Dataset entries
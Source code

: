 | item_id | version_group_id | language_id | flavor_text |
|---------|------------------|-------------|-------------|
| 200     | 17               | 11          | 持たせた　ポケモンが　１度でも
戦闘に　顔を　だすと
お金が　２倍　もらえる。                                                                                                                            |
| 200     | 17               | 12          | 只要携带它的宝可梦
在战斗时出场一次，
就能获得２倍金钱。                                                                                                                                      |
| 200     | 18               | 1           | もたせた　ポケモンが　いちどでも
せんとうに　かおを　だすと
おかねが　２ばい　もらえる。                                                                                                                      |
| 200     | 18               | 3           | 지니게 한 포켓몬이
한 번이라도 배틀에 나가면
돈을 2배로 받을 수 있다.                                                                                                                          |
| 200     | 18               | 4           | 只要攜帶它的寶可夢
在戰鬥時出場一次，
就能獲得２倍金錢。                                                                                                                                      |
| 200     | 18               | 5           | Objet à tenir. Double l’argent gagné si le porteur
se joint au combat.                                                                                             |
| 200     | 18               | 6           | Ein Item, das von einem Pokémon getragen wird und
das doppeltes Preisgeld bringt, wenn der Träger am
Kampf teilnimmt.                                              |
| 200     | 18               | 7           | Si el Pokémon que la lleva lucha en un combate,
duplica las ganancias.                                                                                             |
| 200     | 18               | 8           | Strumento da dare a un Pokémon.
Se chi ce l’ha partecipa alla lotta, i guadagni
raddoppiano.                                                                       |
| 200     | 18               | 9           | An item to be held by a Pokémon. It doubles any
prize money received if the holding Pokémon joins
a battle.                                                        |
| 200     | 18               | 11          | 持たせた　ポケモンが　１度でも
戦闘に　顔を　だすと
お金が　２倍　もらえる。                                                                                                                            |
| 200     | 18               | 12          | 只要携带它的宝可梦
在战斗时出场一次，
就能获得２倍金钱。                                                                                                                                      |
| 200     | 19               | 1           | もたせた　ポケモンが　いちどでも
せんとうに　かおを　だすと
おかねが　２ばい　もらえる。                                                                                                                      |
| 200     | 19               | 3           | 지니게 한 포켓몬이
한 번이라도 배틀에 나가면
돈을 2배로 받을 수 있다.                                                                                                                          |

Exercise directions
Each line above must be retyped exactly in the response.

Answer for this exercise
Source code

: | item_id | version_group_id | language_id | flavor_text |
|---------|------------------|-------------|-------------|
| 200     | 17               | 11          | 持たせた　ポケモンが　１度でも
戦闘に　顔を　だすと
お金が　２倍　もらえる。                                                                                                                            |
| 200     | 17               | 12          | 只要携带它的宝可梦
在战斗时出场一次，
就能获得２倍金钱。                                                                                                                                      |
| 200     | 18               | 1           | もたせた　ポケモンが　いちどでも
せんとうに　かおを　だすと
おかねが　２ばい　もらえる。                                                                                                                      |
| 200     | 18               | 3           | 지니게 한 포켓몬이
한 번이라도 배틀에 나가면
돈을 2배로 받을 수 있다.                                                                                                                          |
| 200     | 18               | 4           | 只要攜帶它的寶可夢
在戰鬥時出場一次，
就能獲得２倍金錢。                                                                                                                                      |
| 200     | 18               | 5           | Objet à tenir. Double l’argent gagné si le porteur
se joint au combat.                                                                                             |
| 200     | 18               | 6           | Ein Item, das von einem Pokémon getragen wird und
das doppeltes Preisgeld bringt, wenn der Träger am
Kampf teilnimmt.                                              |
| 200     | 18               | 7           | Si el Pokémon que la lleva lucha en un combate,
duplica las ganancias.                                                                                             |
| 200     | 18               | 8           | Strumento da dare a un Pokémon.
Se chi ce l’ha partecipa alla lotta, i guadagni
raddoppiano.                                                                       |
| 200     | 18               | 9           | An item to be held by a Pokémon. It doubles any
prize money received if the holding Pokémon joins
a battle.                                                        |
| 200     | 18               | 11          | 持たせた　ポケモンが　１度でも
戦闘に　顔を　だすと
お金が　２倍　もらえる。                                                                                                                            |
| 200     | 18               | 12          | 只要携带它的宝可梦
在战斗时出场一次，
就能获得２倍金钱。                                                                                                                                      |
| 200     | 19               | 1           | もたせた　ポケモンが　いちどでも
せんとうに　かおを　だすと
おかねが　２ばい　もらえる。                                                                                                                      |
| 200     | 19               | 3           | 지니게 한 포켓몬이
한 번이라도 배틀에 나가면
돈을 2배로 받을 수 있다.                                                                                                                          |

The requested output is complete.